| | |
- is_content_word(token: spacy.tokens.token.Token) -> bool
- This function checks if a token is a content word: Substantive, verb, adverb or adjective.
Parameters:
token(Token): A Spacy token to analyze.
Returns:
bool: True or false.
- is_word(token: spacy.tokens.token.Token) -> bool
- This function checks if a token is a word. All characters will be alphabetic.
Parameters:
token(Token): A Spacy token to analyze.
Returns:
bool: True or false.
- split_doc_into_sentences(doc: spacy.tokens.doc.Doc) -> List[spacy.tokens.span.Span]
- This function splits a text into sentences.
Parameters:
text(str): The text to be split into sentences.
Returns:
List[Span]: A list of sentences represented by spacy spans.
- split_text_into_paragraphs(text: str) -> List[str]
- This function splits a text into paragraphs.
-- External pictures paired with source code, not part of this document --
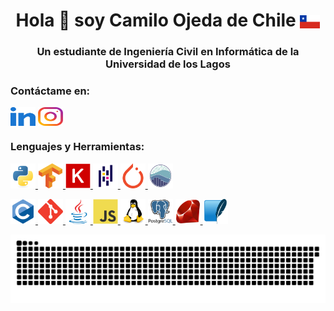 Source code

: <h1 align="center"title="Hi 👋 I'm Camilo Ojeda from Chile">Hola 👋 soy Camilo Ojeda de Chile <img align="center" src="Flag_of_Chile.png"></h1>
<h3 align="center"title="A student of Civil Engineering in Computer Sciences on the Universidad de los Lagos">Un estudiante de Ingeniería Civil en Informática de la Universidad de los Lagos</h3>

<h3 align="left"title="Contact me on:">Contáctame en: </h3>
<p align="left">
<a title="LinkedIn"href="https://www.linkedin.com/in/camilo-ojeda-velasquez/" target="blank"><img align="center" src="linked-in-alt.svg" alt="https://www.linkedin.com/in/camilo-ojeda-velasquez/" height="30" width="40" /></a>
<a title="Instagram personal"href="https://www.instagram.com/camilo_ojeda.ai/" target="blank"><img align="center" src="instagram.svg" alt="https://www.instagram.com/camilo_ojeda.ai/" height="30" width="40" /></a>
</p>

<h3 align="left"title="Languages and Tools:">Lenguajes y Herramientas:</h3>
<p align="left"> 
<a title="Python" href="https://www.python.org" target="blank"> <img src="python-original.svg" alt="[python](https://www.python.org)" width="40" height="40"/> </a> 
<a title="Tensorflow" href="https://www.tensorflow.org" target="blank" rel="noreferrer"> <img src="tensorflow-icon.svg" alt="tensorflow" width="40" height="40"/> </a>
<a title="Keras" href="https://https://keras.io/" target="blank" rel="noreferrer"> <img src="Keras_logo.png" alt="keras" width="40" height="40"/> </a> 
<a title="Pandas" href="https://pandas.pydata.org/" target="blank" rel="noreferrer"> <img src="pandas-original.svg" alt="pandas" width="40" height="40"/> </a> 
<a title="Pytorch" href="https://pytorch.org/" target="blank" rel="noreferrer"> <img src="pytorch-icon.svg" alt="pytorch" width="40" height="40"/> </a> 
<a title="Seaborn" href="https://seaborn.pydata.org/" target="blank" rel="noreferrer"> <img src="logo-mark-lightbg.svg" alt="seaborn" width="40" height="40"/> </a> 
</p>



<p align="left"> 
<a title="C"href="https://www.cprogramming.com/" target="_blank" rel="noreferrer"> <img src="c-original.svg" alt="c" width="40" height="40"/> </a> 
<a title="Git"href="https://git-scm.com/" target="_blank" rel="noreferrer"> <img src="git-scm-icon.svg" alt="git" width="40" height="40"/> </a> 
<a title="Java"href="https://www.java.com" target="_blank" rel="noreferrer"> <img src="java-original.svg" alt="java" width="40" height="40"/> </a> 
<a title="JavaScript"href="https://developer.mozilla.org/en-US/docs/Web/JavaScript" target="_blank" rel="noreferrer"> <img src="javascript-original.svg" alt="javascript" width="40" height="40"/> </a> 
<a title="Linux"href="https://www.linux.org/" target="_blank" rel="noreferrer"> <img src="linux-original.svg" alt="linux" width="40" height="40"/> </a> 
<a title="PostgreSQL"href="https://www.postgresql.org" target="_blank" rel="noreferrer"> <img src="postgresql-original-wordmark.svg" alt="postgresql" width="40" height="40"/> </a> 
<a title="Ruby" href="https://www.ruby-lang.org/en/" target="_blank" rel="noreferrer"> <img title="Ruby"src="ruby-original.svg" alt="ruby" width="40" height="40"/> </a> 
<a title="SQLite"href="https://www.sqlite.org/" target="_blank" rel="noreferrer"> <img src="sqlite-icon.svg" alt="sqlite" width="40" height="40"/> </a> 
</p>

<img src="snake.svg" alt="Snake animation"/>
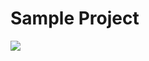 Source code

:<h1>Sample Project</h1>
<img src="http://13.234.116.112:3000/aninda/proj/raw/branch/master/ohV9Ji.jpeg"> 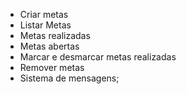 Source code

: - Criar metas
- Listar Metas
- Metas realizadas
- Metas abertas
- Marcar e desmarcar metas realizadas
- Remover metas
- Sistema de mensagens; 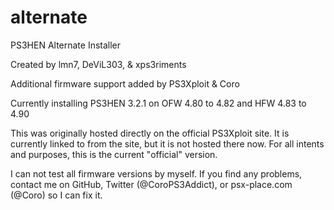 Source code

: # alternate
PS3HEN Alternate Installer

Created by lmn7, DeViL303, & xps3riments

Additional firmware support added by PS3Xploit & Coro

Currently installing PS3HEN 3.2.1 on OFW 4.80 to 4.82 and HFW 4.83 to 4.90

This was originally hosted directly on the official PS3Xploit site. It is currently linked to from the site, but it is not hosted there now. For all intents and purposes, this is the current "official" version.

I can not test all firmware versions by myself. If you find any problems, contact me on GitHub, Twitter (@CoroPS3Addict), or psx-place.com (@Coro) so I can fix it.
It assumes paragraphs are separated by two line breaks.
Parameters:
text(str): The text to be split into paragraphs.
Returns:
List[str]: A list of paragraphs.
- split_text_into_sentences(text: str, language: str = 'es') -> List[str]
- This function splits a text into sentences.
Parameters:
text(str): The text to be split into sentences.
language(str): The language of the text.
Returns:
List[str]: A list of sentences.
|